A Tri‐Enzyme Cascade for Efficient Production of L‐2‐Aminobutyrate from L‐Threonine

Abstract L‐2‐aminobutyrate (L‐ABA) is an important chiral drug intermediate with a key role in modern medicinal chemistry. Here, we describe the development of an efficient method for the asymmetric synthesis of L‐ABA in a tri‐enzymatic cascade in Escherichia coli BL21 (DE3) using a cost‐effective L‐Thr. Low activity of leucine dehydrogenase from Bacillus thuringiensis ( Bt LDH) and unbalanced expression of enzymes in the cascade were major challenges.

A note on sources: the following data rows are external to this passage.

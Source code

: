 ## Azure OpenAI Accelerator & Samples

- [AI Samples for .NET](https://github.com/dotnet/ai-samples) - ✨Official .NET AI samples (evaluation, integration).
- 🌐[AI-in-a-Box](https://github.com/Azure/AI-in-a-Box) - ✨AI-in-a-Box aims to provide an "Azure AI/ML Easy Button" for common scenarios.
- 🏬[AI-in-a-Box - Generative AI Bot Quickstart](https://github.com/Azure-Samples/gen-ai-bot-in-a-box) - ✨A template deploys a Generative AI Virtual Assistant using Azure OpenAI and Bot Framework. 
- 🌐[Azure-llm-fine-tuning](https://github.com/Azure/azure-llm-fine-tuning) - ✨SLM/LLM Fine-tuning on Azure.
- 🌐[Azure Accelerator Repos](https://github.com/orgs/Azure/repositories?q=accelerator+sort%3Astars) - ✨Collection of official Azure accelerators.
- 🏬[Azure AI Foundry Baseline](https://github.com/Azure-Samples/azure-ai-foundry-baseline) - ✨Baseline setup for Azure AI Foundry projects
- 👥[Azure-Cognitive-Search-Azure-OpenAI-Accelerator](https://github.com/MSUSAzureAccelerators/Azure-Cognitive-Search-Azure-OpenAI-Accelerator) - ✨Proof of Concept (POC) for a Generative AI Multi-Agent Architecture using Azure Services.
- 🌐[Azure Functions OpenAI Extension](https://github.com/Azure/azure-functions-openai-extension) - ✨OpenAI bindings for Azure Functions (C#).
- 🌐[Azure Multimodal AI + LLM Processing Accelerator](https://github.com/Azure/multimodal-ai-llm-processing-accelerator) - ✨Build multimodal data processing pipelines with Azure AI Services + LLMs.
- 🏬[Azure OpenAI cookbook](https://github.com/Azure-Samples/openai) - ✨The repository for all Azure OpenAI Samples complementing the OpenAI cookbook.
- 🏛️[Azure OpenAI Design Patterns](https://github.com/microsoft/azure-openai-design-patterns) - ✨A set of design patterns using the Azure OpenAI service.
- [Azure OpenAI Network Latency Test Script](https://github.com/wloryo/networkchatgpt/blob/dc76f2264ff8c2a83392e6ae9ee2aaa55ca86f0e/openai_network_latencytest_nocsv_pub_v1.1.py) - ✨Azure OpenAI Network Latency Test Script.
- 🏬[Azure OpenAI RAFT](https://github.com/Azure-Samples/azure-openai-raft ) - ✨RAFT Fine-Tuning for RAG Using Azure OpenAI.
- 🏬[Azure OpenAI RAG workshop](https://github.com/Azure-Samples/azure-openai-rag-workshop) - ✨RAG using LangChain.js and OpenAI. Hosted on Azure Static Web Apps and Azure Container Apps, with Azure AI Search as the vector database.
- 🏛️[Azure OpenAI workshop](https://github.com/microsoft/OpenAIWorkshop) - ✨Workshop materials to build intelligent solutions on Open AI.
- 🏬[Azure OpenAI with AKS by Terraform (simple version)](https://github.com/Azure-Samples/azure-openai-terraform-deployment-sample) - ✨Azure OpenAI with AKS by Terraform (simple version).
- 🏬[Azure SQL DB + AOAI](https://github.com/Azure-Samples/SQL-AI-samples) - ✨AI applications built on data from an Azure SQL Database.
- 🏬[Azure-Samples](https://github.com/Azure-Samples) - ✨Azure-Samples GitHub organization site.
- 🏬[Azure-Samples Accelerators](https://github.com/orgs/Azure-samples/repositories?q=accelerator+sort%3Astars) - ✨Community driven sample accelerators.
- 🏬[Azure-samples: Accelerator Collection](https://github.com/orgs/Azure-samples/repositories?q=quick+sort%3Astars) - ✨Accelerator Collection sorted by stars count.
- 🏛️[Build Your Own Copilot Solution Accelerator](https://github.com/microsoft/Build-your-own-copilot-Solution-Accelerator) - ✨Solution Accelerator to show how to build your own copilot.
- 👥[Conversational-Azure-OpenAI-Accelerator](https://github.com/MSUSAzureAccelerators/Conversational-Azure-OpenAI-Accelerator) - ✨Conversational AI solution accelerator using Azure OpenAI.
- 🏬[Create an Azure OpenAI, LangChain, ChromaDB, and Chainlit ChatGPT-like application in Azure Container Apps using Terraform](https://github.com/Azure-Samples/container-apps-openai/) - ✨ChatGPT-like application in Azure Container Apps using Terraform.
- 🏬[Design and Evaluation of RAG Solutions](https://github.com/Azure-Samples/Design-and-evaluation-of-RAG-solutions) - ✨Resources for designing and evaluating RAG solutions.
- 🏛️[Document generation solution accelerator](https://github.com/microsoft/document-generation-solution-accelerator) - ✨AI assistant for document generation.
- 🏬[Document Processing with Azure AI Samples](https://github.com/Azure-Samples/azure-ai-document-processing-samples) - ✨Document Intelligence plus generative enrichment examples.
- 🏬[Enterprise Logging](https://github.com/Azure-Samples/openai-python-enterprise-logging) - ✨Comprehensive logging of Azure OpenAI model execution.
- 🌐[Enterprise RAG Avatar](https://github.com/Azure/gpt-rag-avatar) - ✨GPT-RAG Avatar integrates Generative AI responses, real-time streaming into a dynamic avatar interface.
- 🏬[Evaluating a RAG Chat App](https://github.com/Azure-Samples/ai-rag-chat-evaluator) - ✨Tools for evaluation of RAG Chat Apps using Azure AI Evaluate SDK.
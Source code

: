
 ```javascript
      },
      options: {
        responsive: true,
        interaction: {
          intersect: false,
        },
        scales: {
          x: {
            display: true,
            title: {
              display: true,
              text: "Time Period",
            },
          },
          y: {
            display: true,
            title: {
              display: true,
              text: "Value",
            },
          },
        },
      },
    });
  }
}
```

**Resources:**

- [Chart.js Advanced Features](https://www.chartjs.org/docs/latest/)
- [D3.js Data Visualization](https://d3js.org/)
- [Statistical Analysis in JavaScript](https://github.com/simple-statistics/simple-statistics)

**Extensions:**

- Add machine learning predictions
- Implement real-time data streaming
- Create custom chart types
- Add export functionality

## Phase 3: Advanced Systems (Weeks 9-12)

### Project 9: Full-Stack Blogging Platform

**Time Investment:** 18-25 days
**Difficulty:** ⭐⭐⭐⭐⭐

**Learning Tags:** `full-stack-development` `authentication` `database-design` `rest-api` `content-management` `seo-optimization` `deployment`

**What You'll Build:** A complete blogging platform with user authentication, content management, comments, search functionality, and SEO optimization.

Mechanism‐based protein engineering generated the optimal triple variant Bt LDH M3 (A262S/V296C/P150M) with 20.7‐fold increased specific activity and 9.6‐fold increased k cat / K m compared with the wild type. Optimizing plasmids with different copy numbers regulated enzymatic expression, thereby increasing the activity ratio (0.3 : 1:0.6) of these enzymes in vivo close to the optimal ratio (0.4 : 1 : 1) in vitro . Importing the optimal triple mutant Bt LDH M3 into our constructed pathway in vivo and optimization of transformation conditions achieved one‐pot conversion of L‐Thr to 130.2 g/L L‐ABA, with 95 % conversion, 99 % e.e . and 10.9 g L −1 h −1 productivity (the highest to date) in 12 h on a 500 mL scale. These results describe a potential biosynthesis approach for the industrial production of L‐ABA.